Re: obexd broken for absolute paths

[Bastien Nocera <hadess@hadess.net>]

On Fri, 2013-11-08 at 20:21 +0100, Bastien Nocera wrote:
> Heya,
> 
> I was trying to test gnome-user-share's Bluetooth support for BlueZ 5,
> and was quite surprised it didn't work one bit, with transfers failing
> as soon as they were created.
> 
> I made this simple change to test/simple-obex-agent so you could
> replicate the failure. Obviously, change the download path to exist on
> your system:
> -               return properties['Name']
> +               return ("%s/%s" % ("/home/hadess/Downloads/", properties['Name']))
> 
> This will see OBEX Push transfers fail as soon as accepted.

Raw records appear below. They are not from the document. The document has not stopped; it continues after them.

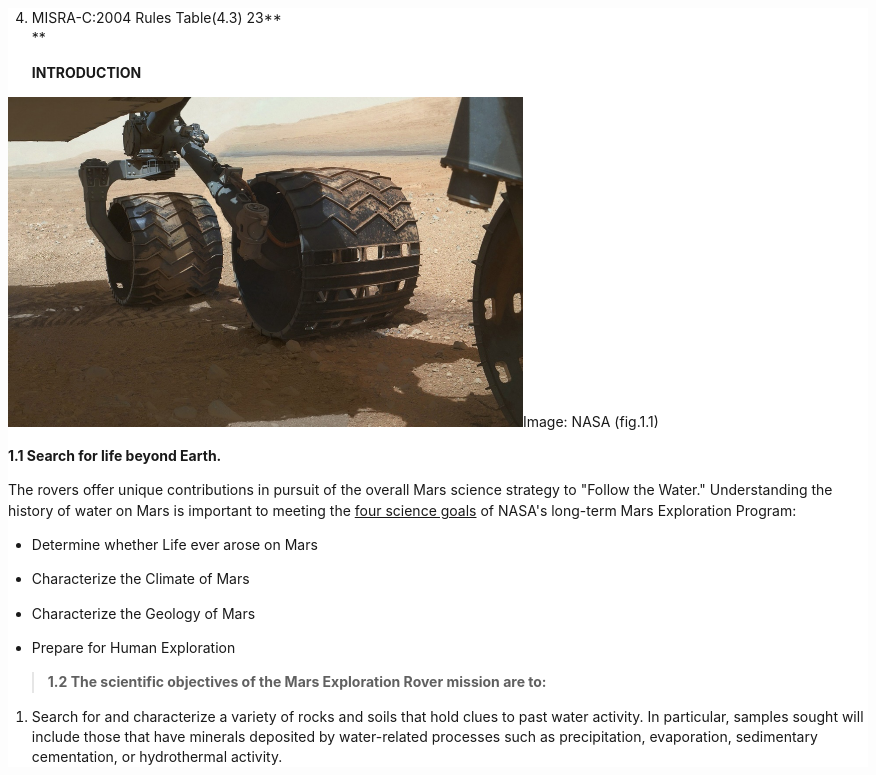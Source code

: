 4.  MISRA-C:2004 Rules Table(4.3) 23**  
    **

    **INTRODUCTION**

<img src="./media/image2.jpeg" style="width:5.36458in;height:3.4375in" alt="D:\Project 101 Mars Rover\Curiosity Wheels on Mars - NASA Wallpaper 32200667 - Fanpop.jpg" />Image:
NASA (fig.1.1)

**1.1 Search for life beyond Earth.**

The rovers offer unique contributions in pursuit of the overall Mars
science strategy to "Follow the Water." Understanding the history of
water on Mars is important to meeting the [four science
goals](https://mars.nasa.gov/mer/science/goals.html) of NASA's long-term
Mars Exploration Program:

-   Determine whether Life ever arose on Mars

-   Characterize the Climate of Mars

-   Characterize the Geology of Mars

-   Prepare for Human Exploration

> **1.2 The scientific objectives of the Mars Exploration Rover mission
> are to:**

1.  Search for and characterize a variety of rocks and soils that hold
    clues to past water activity. In particular, samples sought will
    include those that have minerals deposited by water-related
    processes such as precipitation, evaporation, sedimentary
    cementation, or hydrothermal activity.
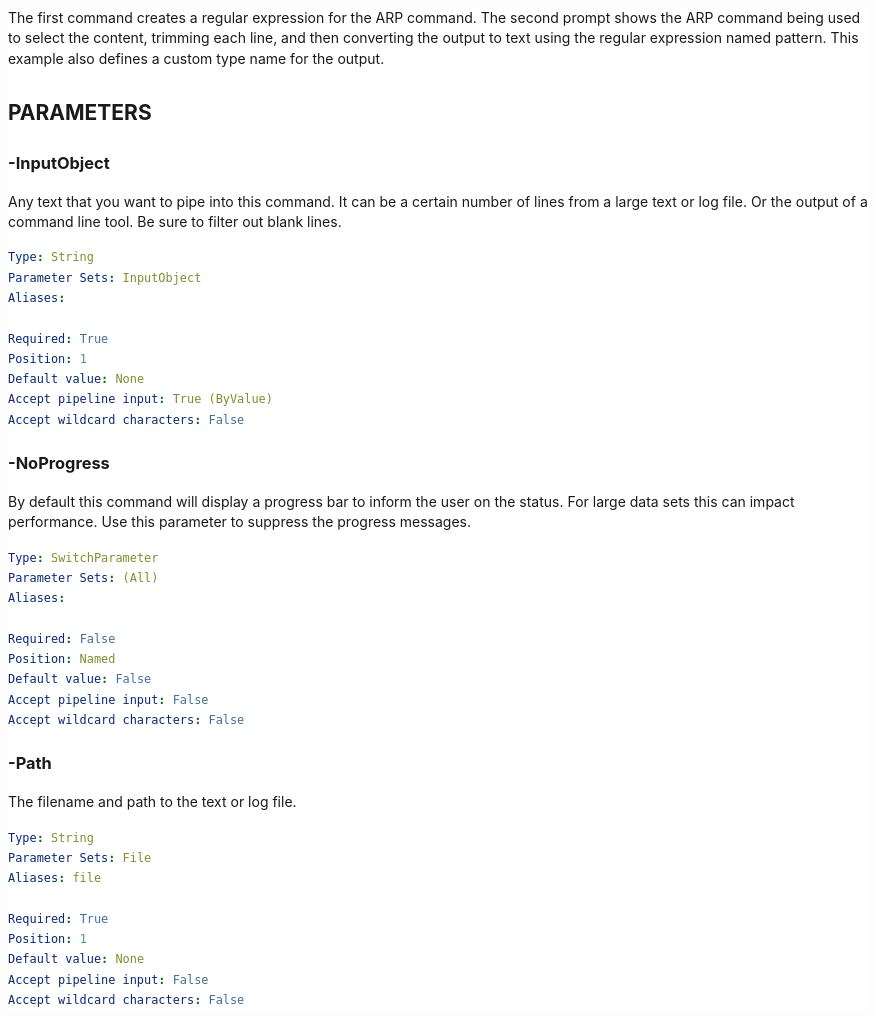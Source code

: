 The first command creates a regular expression for the ARP command. The second prompt shows the ARP command being used to select the content, trimming each line, and then converting the output to text using the regular expression named pattern. This example also defines a custom type name for the output.

## PARAMETERS

### -InputObject

Any text that you want to pipe into this command. It can be a certain number of lines from a large text or log file. Or the output of a command line tool. Be sure to filter out blank lines.

```yaml
Type: String
Parameter Sets: InputObject
Aliases:

Required: True
Position: 1
Default value: None
Accept pipeline input: True (ByValue)
Accept wildcard characters: False
```

### -NoProgress

By default this command will display a progress bar to inform the user on the status. For large data sets this can impact performance. Use this parameter to suppress the progress messages.

```yaml
Type: SwitchParameter
Parameter Sets: (All)
Aliases:

Required: False
Position: Named
Default value: False
Accept pipeline input: False
Accept wildcard characters: False
```

### -Path

The filename and path to the text or log file.

```yaml
Type: String
Parameter Sets: File
Aliases: file

Required: True
Position: 1
Default value: None
Accept pipeline input: False
Accept wildcard characters: False
```
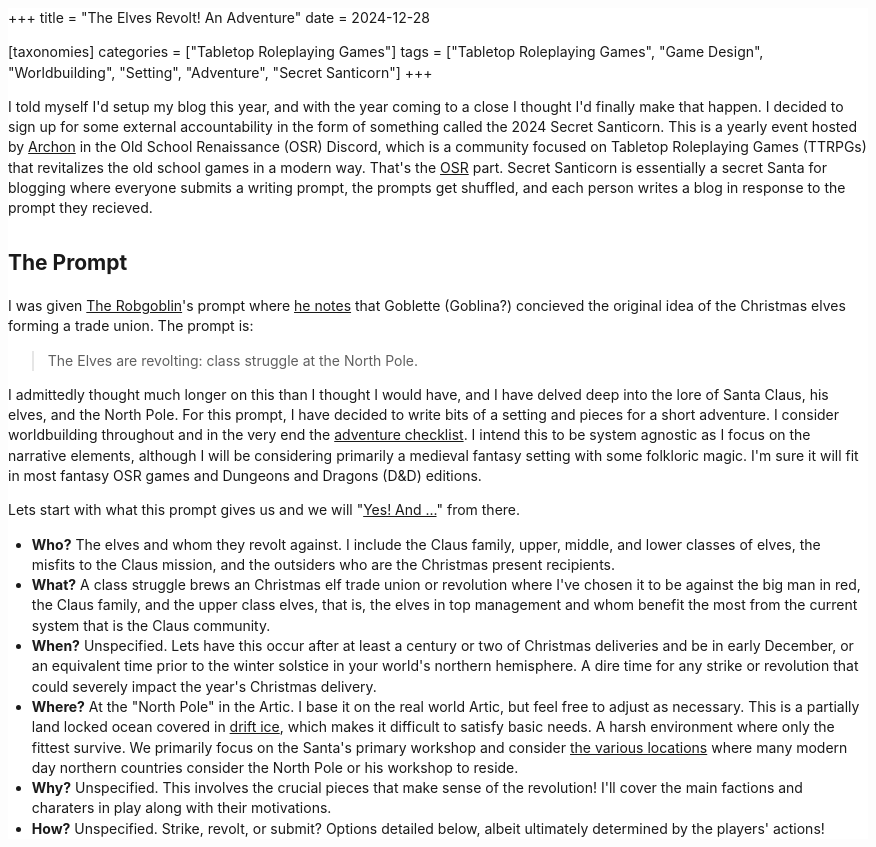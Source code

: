 +++
title = "The Elves Revolt! An Adventure"
date = 2024-12-28

[taxonomies]
categories = ["Tabletop Roleplaying Games"]
tags = ["Tabletop Roleplaying Games", "Game Design", "Worldbuilding", "Setting", "Adventure", "Secret Santicorn"]
+++

I told myself I'd setup my blog this year, and with the year coming to a close I thought I'd finally make that happen.
I decided to sign up for some external accountability in the form of something called the 2024 Secret Santicorn.
This is a yearly event hosted by [Archon](https://archons-court.blogspot.com/) in the Old School Renaissance (OSR) Discord, which is a community focused on Tabletop Roleplaying Games (TTRPGs) that revitalizes the old school games in a modern way.
That's the [OSR](https://lithyscaphe.blogspot.com/p/principia-apocrypha.html) part.
Secret Santicorn is essentially a secret Santa for blogging where everyone submits a writing prompt, the prompts get shuffled, and each person writes a blog in response to the prompt they recieved.

## The Prompt

I was given [The Robgoblin](https://the-robgoblin.blogspot.com/)'s prompt where [he notes](https://the-robgoblin.blogspot.com/2024/12/1d6-celestial-phenomena.html) that Goblette (Goblina?) concieved the original idea of the Christmas elves forming a trade union. The prompt is:

>The Elves are revolting: class struggle at the North Pole.

I admittedly thought much longer on this than I thought I would have, and I have delved deep into the lore of Santa Claus, his elves, and the North Pole.
For this prompt, I have decided to write bits of a setting and pieces for a short adventure.
I consider worldbuilding throughout and in the very end the [adventure checklist](@/the-elves-revolt.md#the-adventure-begins).
I intend this to be system agnostic as I focus on the narrative elements, although I will be considering primarily a medieval fantasy setting with some folkloric magic.
I'm sure it will fit in most fantasy OSR games and Dungeons and Dragons (D&D) editions.


Lets start with what this prompt gives us and we will  "[Yes! And ...](https://en.wikipedia.org/wiki/Yes,_and...)" from there.

- **Who?** The elves and whom they revolt against. I include the Claus family, upper, middle, and lower classes of elves, the misfits to the Claus mission, and the outsiders who are the Christmas present recipients.
- **What?** A class struggle brews an Christmas elf trade union or revolution where I've chosen it to be against the big man in red, the Claus family, and the upper class elves, that is, the elves in top management and whom benefit the most from the current system that is the Claus community.
- **When?** Unspecified. Lets have this occur after at least  a century or two of Christmas deliveries and be in early December, or an equivalent time prior to the winter solstice in your world's northern hemisphere. A dire time for any strike or revolution that could severely impact the year's Christmas delivery.
- **Where?** At the "North Pole" in the Artic. I base it on the real world Artic, but feel free to adjust as necessary. This is a partially land locked ocean covered in [drift ice](https://en.wikipedia.org/wiki/Drift_ice), which makes it difficult to satisfy basic needs. A harsh environment where only the fittest survive.
We primarily focus on the Santa's primary workshop and consider [the various locations](https://en.wikipedia.org/wiki/Santa_Claus#Home) where many modern day northern countries consider the North Pole or his workshop to reside.
- **Why?**  Unspecified. This involves the crucial pieces that make sense of the revolution! I'll cover the main factions and charaters in play along with their motivations.
- **How?** Unspecified. Strike, revolt, or submit? Options detailed below, albeit ultimately determined by the players' actions!
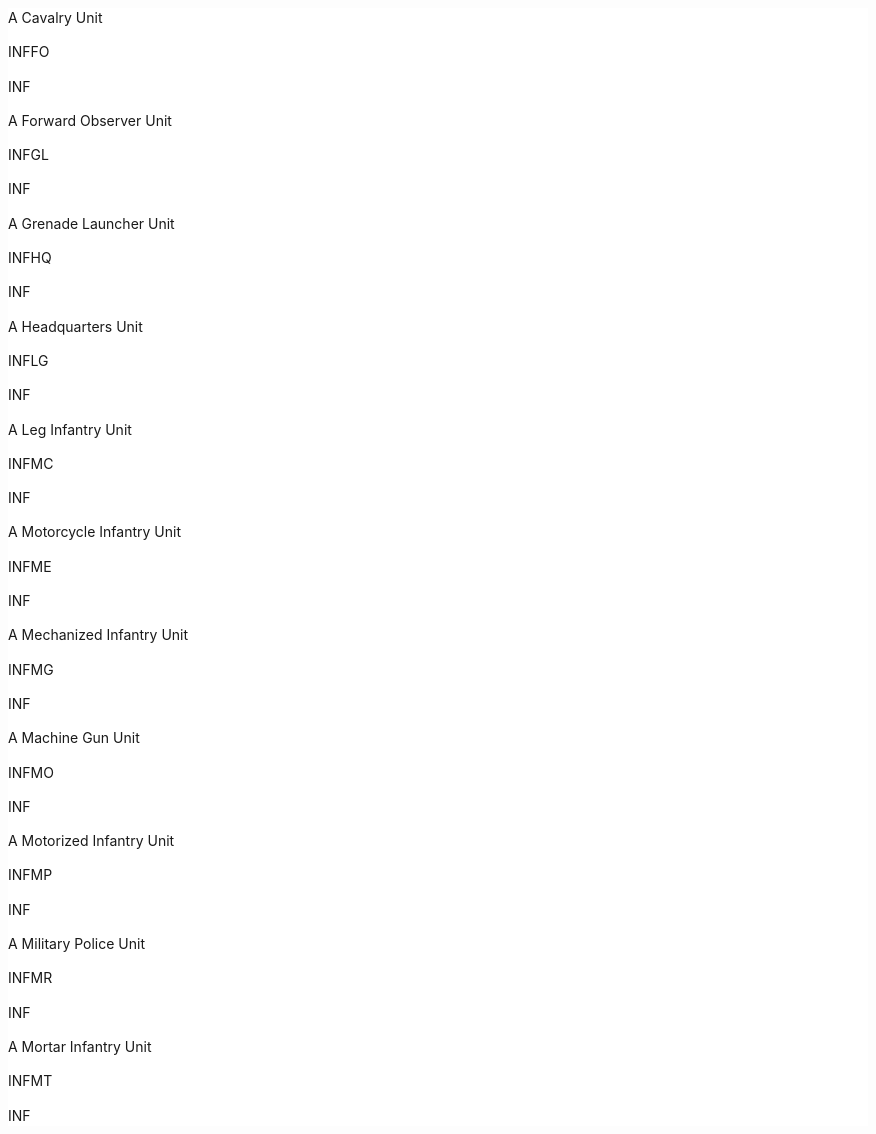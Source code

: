 A Cavalry Unit

INFFO

INF

A Forward Observer Unit

INFGL

INF

A Grenade Launcher Unit

INFHQ

INF

A Headquarters Unit

INFLG

INF

A Leg Infantry Unit

INFMC

INF

A Motorcycle Infantry Unit

INFME

INF

A Mechanized Infantry Unit

INFMG

INF

A Machine Gun Unit

INFMO

INF

A Motorized Infantry Unit

INFMP

INF

A Military Police Unit

INFMR

INF

A Mortar Infantry Unit

INFMT

INF
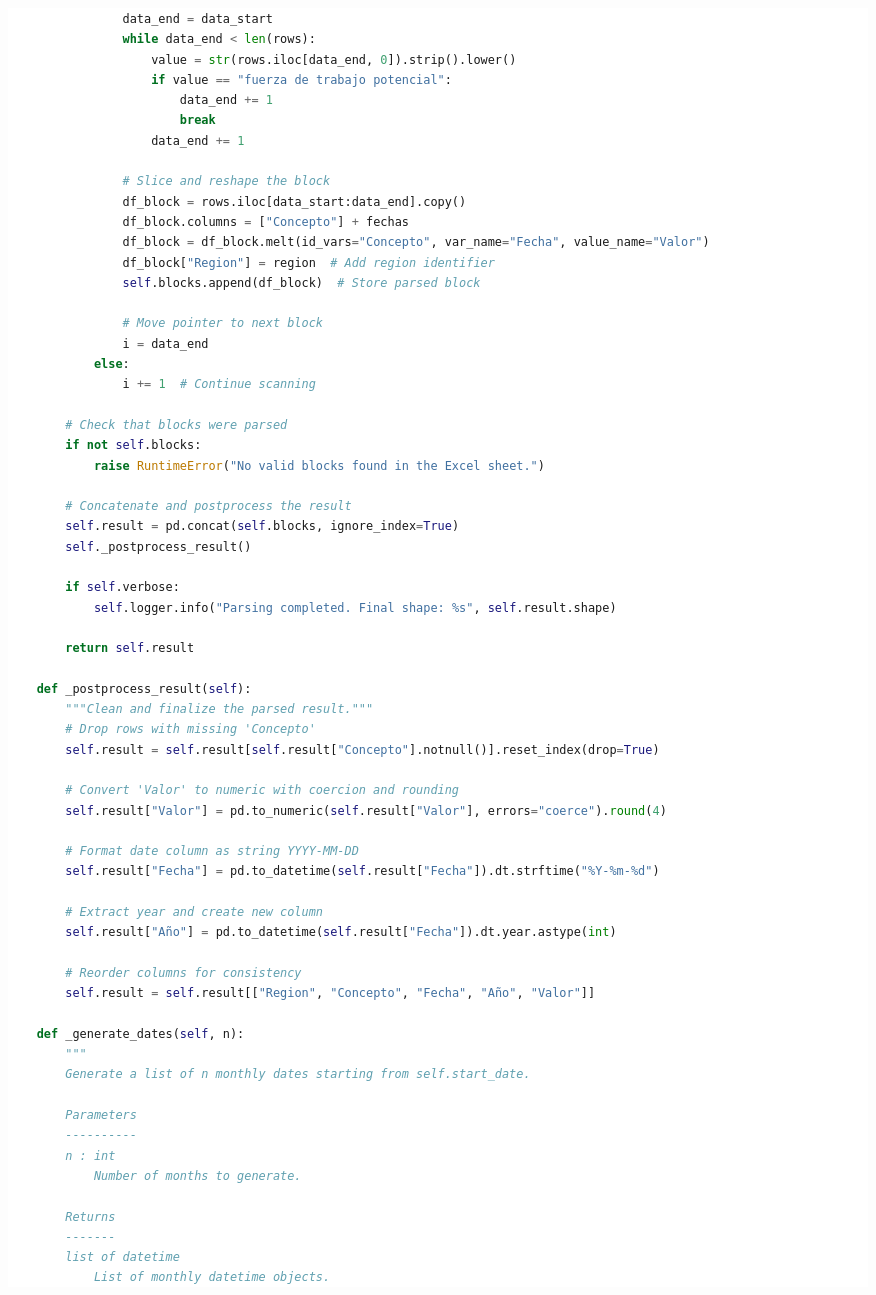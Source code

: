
 ```python
                data_end = data_start
                while data_end < len(rows):
                    value = str(rows.iloc[data_end, 0]).strip().lower()
                    if value == "fuerza de trabajo potencial":
                        data_end += 1
                        break
                    data_end += 1

                # Slice and reshape the block
                df_block = rows.iloc[data_start:data_end].copy()
                df_block.columns = ["Concepto"] + fechas
                df_block = df_block.melt(id_vars="Concepto", var_name="Fecha", value_name="Valor")
                df_block["Region"] = region  # Add region identifier
                self.blocks.append(df_block)  # Store parsed block

                # Move pointer to next block
                i = data_end
            else:
                i += 1  # Continue scanning

        # Check that blocks were parsed
        if not self.blocks:
            raise RuntimeError("No valid blocks found in the Excel sheet.")

        # Concatenate and postprocess the result
        self.result = pd.concat(self.blocks, ignore_index=True)
        self._postprocess_result()

        if self.verbose:
            self.logger.info("Parsing completed. Final shape: %s", self.result.shape)

        return self.result

    def _postprocess_result(self):
        """Clean and finalize the parsed result."""
        # Drop rows with missing 'Concepto'
        self.result = self.result[self.result["Concepto"].notnull()].reset_index(drop=True)

        # Convert 'Valor' to numeric with coercion and rounding
        self.result["Valor"] = pd.to_numeric(self.result["Valor"], errors="coerce").round(4)

        # Format date column as string YYYY-MM-DD
        self.result["Fecha"] = pd.to_datetime(self.result["Fecha"]).dt.strftime("%Y-%m-%d")

        # Extract year and create new column
        self.result["Año"] = pd.to_datetime(self.result["Fecha"]).dt.year.astype(int)

        # Reorder columns for consistency
        self.result = self.result[["Region", "Concepto", "Fecha", "Año", "Valor"]]

    def _generate_dates(self, n):
        """
        Generate a list of n monthly dates starting from self.start_date.

        Parameters
        ----------
        n : int
            Number of months to generate.

        Returns
        -------
        list of datetime
            List of monthly datetime objects.
```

Turns out this is a feature of filesystem plugin in obexd, and a bit of
a problem as well:
- There's no way to change the folder without changing the service file
- It doesn't default to use the XDG_RUNTIME_DIR 

> I must also mention the dreadful code in agent_reply() in obexd/src/manager.c:
>                 const char *slash = strrchr(name, '/');
>                 DBG("Agent replied with %s", name);
>                 if (!slash) {
>                         agent->new_name = g_strdup(name);
>                         agent->new_folder = NULL;
>                 } else {
>                         agent->new_name = g_strdup(slash + 1); 
>                         agent->new_folder = g_strndup(name, slash - name);
>                 }
> 
> Please use g_path_get_basename() and g_path_get_dirname(). This is even
> a security issue because I could pass relative paths and expect some
> system file to get overwritten.

I've sent a patch for this.

Cheers